Resources and Dataset Descriptions¶

The package here includes PRIMARY RESOURCES (items 1-3) as well as additional DATASETS AND TESTING RESOURCES (items 4-12):

vader_icwsm2014_final.pdf
The original paper for the data set, see citation information (above).
vader_lexicon.txt
FORMAT: the file is tab delimited with TOKEN, MEAN-SENTIMENT-RATING, STANDARD DEVIATION, and RAW-HUMAN-SENTIMENT-RATINGS
NOTE: The current algorithm makes immediate use of the first two elements (token and mean valence). The final two elements (SD and raw ratings) are provided for rigor. For example, if you want to follow the same rigorous process that we used for the study, you should find 10 independent humans to evaluate/rate each new token you want to add to the lexicon, make sure the standard deviation doesn’t exceed 2.5, and take the average rating for the valence. This will keep the file consistent.

DESCRIPTION: Empirically validated by multiple independent human judges, VADER incorporates a “gold-standard” sentiment lexicon that is especially attuned to microblog-like contexts.

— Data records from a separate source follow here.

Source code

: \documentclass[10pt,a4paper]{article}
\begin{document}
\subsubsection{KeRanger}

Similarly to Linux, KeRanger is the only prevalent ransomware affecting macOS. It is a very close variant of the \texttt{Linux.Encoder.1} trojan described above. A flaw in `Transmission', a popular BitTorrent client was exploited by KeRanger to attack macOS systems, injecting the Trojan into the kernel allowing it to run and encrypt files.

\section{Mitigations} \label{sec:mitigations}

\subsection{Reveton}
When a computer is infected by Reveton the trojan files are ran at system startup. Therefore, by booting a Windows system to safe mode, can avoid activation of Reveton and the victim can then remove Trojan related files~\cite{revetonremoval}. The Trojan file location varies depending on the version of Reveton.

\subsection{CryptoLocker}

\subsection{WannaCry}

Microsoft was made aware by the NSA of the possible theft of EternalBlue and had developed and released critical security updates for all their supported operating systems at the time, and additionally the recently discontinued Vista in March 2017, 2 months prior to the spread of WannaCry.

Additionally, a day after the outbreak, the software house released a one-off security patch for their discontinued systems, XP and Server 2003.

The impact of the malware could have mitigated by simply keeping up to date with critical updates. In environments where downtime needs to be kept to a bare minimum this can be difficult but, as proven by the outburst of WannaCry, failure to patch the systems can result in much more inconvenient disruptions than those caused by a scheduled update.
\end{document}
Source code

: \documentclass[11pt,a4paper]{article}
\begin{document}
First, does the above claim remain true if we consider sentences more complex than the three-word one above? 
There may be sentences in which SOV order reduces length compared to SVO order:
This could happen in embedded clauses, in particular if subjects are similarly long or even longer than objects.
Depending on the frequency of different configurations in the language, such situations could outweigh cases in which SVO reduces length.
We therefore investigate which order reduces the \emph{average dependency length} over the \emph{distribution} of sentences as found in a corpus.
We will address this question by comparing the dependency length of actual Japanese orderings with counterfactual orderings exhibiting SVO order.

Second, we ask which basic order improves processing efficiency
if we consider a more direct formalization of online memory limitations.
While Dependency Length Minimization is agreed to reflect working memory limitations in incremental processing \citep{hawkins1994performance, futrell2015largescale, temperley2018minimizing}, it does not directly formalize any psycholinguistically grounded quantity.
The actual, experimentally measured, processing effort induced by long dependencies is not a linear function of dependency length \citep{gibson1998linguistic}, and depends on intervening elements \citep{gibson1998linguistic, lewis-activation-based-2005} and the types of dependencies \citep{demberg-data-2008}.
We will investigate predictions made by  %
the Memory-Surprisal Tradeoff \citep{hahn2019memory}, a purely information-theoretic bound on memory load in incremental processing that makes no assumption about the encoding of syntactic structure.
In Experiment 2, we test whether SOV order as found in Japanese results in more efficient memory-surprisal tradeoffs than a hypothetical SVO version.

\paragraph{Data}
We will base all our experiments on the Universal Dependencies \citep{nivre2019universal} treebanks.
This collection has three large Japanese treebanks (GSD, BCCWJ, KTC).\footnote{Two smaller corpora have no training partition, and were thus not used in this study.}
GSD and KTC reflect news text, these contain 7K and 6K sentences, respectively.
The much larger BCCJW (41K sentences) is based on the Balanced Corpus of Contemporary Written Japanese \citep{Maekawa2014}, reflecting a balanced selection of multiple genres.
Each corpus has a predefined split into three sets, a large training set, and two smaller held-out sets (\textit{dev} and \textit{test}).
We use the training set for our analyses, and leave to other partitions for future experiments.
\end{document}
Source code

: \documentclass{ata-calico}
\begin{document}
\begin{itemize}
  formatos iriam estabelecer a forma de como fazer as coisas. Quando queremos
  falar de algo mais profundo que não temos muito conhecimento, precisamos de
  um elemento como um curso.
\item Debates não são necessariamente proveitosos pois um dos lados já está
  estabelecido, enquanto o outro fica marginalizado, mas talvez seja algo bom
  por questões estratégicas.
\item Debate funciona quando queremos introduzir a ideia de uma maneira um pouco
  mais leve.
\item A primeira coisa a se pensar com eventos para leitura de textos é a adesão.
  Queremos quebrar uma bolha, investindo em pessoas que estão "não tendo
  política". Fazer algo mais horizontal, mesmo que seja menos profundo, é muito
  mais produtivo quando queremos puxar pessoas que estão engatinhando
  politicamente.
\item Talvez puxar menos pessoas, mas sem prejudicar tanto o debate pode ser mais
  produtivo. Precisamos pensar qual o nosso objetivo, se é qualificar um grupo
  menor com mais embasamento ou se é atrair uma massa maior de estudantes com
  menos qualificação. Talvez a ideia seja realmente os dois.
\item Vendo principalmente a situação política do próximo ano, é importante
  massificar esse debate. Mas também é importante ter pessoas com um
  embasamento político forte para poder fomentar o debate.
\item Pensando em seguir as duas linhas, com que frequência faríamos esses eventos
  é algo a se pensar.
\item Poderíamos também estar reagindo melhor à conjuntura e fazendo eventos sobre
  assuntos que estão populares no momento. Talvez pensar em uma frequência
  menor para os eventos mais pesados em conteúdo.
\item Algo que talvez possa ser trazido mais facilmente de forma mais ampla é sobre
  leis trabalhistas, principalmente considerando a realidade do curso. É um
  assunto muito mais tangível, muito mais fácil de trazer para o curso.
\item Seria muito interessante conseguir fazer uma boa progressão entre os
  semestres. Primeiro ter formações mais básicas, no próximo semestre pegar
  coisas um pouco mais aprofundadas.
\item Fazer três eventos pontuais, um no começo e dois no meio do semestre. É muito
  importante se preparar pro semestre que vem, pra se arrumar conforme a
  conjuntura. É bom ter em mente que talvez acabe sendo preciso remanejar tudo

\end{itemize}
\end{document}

The VADER sentiment lexicon is sensitive both the polarity and the intensity of sentiments expressed in social media contexts, and is also generally applicable to sentiment analysis in other domains.

Sentiment ratings from 10 independent human raters (all pre-screened, trained, and quality checked for optimal inter-rater reliability). Over 9,000 token features were rated on a scale from “[–4] Extremely Negative” to “[4] Extremely Positive”, with allowance for “[0] Neutral (or Neither, N/A)”. We kept every lexical feature that had a non-zero mean rating, and whose standard deviation was less than 2.5 as determined by the aggregate of those ten independent raters. This left us with just over 7,500 lexical features with validated valence scores that indicated both the sentiment polarity (positive/negative), and the sentiment intensity on a scale from –4 to +4. For example, the word “okay” has a positive valence of 0.9, “good” is 1.9, and “great” is 3.1, whereas “horrible” is –2.5, the frowning emoticon :( is –2.2, and “sucks” and it’s slang derivative “sux” are both –1.5.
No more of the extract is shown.